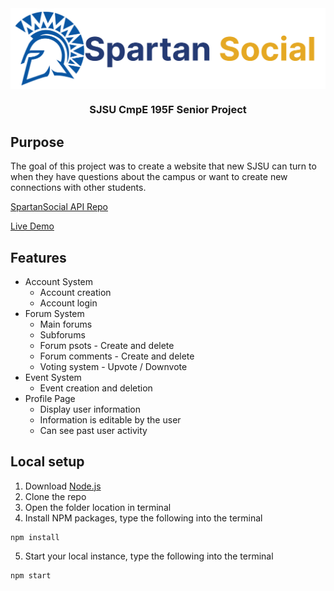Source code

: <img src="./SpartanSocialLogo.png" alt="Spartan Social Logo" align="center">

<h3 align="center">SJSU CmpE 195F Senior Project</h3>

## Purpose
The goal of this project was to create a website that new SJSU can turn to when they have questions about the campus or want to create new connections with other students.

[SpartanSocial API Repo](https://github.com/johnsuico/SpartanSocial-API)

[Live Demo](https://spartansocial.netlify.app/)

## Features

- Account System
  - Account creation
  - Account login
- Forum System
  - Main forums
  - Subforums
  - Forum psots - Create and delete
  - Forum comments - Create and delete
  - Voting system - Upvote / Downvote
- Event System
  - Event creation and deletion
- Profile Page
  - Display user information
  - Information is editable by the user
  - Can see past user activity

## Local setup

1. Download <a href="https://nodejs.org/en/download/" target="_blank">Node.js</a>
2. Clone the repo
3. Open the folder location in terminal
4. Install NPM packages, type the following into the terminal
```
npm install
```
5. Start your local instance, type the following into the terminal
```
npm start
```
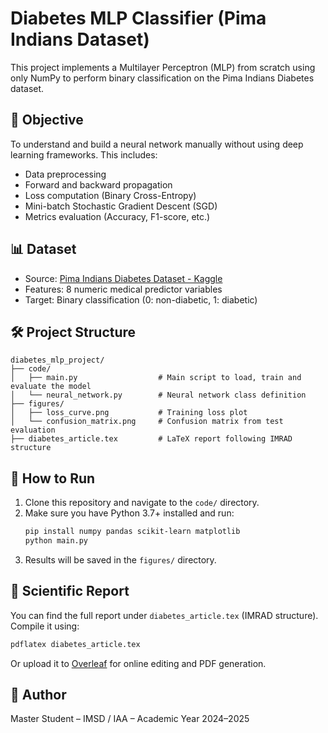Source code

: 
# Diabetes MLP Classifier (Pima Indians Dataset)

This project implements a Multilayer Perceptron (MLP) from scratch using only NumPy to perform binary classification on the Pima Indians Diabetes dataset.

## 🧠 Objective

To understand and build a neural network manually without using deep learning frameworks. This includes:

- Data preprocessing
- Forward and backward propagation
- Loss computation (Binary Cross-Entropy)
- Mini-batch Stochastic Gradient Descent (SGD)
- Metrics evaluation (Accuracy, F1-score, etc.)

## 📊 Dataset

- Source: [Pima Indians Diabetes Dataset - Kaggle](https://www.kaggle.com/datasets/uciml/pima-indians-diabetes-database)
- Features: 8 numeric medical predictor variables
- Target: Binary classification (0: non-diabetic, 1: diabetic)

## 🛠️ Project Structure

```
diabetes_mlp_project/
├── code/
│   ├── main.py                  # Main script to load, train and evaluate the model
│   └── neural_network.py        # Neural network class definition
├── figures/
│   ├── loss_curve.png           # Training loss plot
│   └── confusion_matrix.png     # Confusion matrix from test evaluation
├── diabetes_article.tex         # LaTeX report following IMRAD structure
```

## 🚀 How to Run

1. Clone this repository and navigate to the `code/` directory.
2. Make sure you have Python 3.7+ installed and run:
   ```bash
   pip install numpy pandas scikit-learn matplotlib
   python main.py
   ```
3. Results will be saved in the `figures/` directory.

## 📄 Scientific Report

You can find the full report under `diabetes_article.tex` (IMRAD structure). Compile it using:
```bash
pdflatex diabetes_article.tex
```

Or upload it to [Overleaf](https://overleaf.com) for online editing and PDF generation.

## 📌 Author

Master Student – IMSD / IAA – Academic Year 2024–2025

■ ■ ■ ■

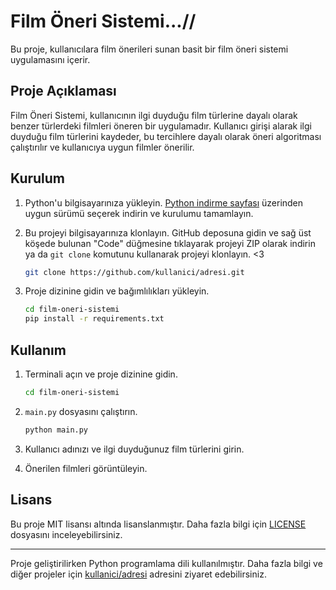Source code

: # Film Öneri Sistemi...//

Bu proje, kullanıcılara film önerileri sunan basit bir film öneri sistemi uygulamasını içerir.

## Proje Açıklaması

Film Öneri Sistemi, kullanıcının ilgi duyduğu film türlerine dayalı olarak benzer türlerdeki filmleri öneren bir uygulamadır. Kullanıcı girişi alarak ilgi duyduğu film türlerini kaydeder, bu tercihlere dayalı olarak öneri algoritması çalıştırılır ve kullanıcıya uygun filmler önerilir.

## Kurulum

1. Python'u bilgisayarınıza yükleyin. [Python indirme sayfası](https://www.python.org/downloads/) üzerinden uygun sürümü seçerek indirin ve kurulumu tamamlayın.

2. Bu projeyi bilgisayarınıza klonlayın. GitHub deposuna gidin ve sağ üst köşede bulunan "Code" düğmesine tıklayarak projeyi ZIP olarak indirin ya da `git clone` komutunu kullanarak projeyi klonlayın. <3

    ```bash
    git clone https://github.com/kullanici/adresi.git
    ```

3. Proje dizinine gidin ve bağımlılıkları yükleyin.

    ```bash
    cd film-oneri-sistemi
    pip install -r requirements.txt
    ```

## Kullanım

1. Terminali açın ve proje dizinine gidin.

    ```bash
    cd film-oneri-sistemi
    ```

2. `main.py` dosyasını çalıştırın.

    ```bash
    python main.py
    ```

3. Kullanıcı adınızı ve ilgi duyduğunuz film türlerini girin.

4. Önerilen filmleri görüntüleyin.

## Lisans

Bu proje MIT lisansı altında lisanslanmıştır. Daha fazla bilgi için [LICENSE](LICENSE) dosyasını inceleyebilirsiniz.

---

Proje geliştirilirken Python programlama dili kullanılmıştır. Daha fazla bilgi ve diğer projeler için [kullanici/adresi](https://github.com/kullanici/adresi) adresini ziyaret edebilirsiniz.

■ ■ ■ ■

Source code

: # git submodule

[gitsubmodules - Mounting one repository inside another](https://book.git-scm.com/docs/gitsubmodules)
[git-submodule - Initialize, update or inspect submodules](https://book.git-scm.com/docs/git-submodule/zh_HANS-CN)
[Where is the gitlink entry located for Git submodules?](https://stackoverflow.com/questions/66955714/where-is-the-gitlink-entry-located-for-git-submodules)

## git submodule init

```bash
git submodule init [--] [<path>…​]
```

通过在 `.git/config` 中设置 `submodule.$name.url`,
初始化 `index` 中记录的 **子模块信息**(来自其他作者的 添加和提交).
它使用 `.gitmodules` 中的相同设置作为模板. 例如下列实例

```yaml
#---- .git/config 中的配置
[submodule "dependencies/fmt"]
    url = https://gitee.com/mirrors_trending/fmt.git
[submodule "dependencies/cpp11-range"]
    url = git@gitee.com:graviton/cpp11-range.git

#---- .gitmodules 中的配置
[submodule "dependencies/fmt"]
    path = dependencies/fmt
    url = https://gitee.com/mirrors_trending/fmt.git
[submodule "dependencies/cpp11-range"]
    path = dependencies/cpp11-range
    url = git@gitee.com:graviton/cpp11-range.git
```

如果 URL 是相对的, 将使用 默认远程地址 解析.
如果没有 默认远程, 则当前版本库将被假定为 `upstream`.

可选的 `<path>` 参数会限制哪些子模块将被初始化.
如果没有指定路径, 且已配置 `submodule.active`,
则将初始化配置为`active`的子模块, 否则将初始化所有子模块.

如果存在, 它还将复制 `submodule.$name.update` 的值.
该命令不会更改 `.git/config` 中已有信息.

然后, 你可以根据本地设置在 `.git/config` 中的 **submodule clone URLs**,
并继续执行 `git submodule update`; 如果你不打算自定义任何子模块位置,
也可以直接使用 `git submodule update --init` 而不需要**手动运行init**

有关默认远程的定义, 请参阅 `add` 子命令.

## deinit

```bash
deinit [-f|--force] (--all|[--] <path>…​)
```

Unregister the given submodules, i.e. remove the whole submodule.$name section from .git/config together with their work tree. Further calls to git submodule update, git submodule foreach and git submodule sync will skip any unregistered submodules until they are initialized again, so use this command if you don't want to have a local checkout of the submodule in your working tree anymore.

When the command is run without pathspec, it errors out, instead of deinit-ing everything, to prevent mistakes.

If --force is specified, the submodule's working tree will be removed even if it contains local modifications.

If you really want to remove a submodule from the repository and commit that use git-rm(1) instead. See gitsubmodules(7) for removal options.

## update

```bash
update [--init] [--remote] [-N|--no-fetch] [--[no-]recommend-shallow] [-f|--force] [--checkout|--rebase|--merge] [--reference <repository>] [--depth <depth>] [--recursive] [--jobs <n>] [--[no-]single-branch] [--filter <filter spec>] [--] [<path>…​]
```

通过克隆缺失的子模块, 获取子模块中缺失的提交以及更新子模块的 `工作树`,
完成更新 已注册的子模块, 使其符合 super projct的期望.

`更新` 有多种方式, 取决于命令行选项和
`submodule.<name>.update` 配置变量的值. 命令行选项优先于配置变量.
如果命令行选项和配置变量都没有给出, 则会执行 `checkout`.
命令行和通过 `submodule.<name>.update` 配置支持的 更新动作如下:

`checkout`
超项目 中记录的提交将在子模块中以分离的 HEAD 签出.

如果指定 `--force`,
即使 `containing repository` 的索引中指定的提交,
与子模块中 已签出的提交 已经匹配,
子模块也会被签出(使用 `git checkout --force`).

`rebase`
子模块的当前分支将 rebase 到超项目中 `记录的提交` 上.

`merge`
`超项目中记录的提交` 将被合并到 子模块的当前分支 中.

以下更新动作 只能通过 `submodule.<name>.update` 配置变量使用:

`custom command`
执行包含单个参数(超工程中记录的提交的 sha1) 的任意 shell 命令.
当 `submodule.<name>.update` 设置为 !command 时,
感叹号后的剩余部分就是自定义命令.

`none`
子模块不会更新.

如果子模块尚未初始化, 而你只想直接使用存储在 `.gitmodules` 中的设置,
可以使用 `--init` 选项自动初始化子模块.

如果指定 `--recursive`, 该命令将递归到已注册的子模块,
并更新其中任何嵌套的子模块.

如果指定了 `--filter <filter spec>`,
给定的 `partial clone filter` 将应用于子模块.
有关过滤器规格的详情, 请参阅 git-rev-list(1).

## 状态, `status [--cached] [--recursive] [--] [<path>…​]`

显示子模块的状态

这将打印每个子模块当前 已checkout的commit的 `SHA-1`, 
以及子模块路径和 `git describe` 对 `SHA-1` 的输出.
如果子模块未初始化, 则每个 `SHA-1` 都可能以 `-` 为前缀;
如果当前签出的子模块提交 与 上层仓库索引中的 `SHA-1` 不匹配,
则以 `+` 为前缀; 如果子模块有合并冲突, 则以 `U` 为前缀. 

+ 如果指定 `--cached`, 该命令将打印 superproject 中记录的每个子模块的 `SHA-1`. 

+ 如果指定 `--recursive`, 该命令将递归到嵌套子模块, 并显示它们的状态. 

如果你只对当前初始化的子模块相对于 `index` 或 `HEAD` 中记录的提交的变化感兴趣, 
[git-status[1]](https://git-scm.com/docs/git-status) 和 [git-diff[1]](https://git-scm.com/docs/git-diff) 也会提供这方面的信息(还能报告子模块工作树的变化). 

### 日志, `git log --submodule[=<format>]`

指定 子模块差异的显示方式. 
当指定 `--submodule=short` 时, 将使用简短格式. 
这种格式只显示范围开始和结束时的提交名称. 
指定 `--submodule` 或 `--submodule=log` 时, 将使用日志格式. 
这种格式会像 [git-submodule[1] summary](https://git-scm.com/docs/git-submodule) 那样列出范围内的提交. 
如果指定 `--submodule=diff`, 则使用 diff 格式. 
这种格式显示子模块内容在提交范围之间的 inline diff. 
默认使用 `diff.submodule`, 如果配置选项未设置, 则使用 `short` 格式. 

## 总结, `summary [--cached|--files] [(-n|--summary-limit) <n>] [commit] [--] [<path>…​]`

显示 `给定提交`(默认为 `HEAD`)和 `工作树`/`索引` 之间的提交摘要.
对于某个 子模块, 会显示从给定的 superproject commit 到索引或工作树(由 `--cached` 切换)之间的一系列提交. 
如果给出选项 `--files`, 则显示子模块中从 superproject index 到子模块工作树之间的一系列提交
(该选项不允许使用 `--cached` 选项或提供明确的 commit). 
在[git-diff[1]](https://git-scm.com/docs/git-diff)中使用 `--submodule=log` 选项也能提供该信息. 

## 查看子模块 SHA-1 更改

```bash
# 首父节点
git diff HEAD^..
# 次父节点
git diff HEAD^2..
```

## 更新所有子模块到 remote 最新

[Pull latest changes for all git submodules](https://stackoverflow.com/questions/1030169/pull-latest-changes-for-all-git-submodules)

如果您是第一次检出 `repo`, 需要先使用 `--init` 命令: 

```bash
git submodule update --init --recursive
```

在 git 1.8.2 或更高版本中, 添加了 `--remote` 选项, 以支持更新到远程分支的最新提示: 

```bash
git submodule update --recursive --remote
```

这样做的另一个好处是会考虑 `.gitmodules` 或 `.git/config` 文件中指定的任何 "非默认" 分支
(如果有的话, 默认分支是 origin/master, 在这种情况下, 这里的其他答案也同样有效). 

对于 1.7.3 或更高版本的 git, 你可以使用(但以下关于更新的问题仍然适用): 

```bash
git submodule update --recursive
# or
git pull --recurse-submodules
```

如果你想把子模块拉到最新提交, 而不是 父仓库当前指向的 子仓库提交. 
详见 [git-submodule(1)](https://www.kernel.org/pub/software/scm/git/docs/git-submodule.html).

■ ■ ■ ■

> Exercise requirements:
Wherever the word "indirin" occurs in a line of the listing, copy that line.

> Response to this exercise:
1. Python'u bilgisayarınıza yükleyin. [Python indirme sayfası](https://www.python.org/downloads/) üzerinden uygun sürümü seçerek indirin ve kurulumu tamamlayın.
2. Bu projeyi bilgisayarınıza klonlayın. GitHub deposuna gidin ve sağ üst köşede bulunan "Code" düğmesine tıklayarak projeyi ZIP olarak indirin ya da `git clone` komutunu kullanarak projeyi klonlayın. <3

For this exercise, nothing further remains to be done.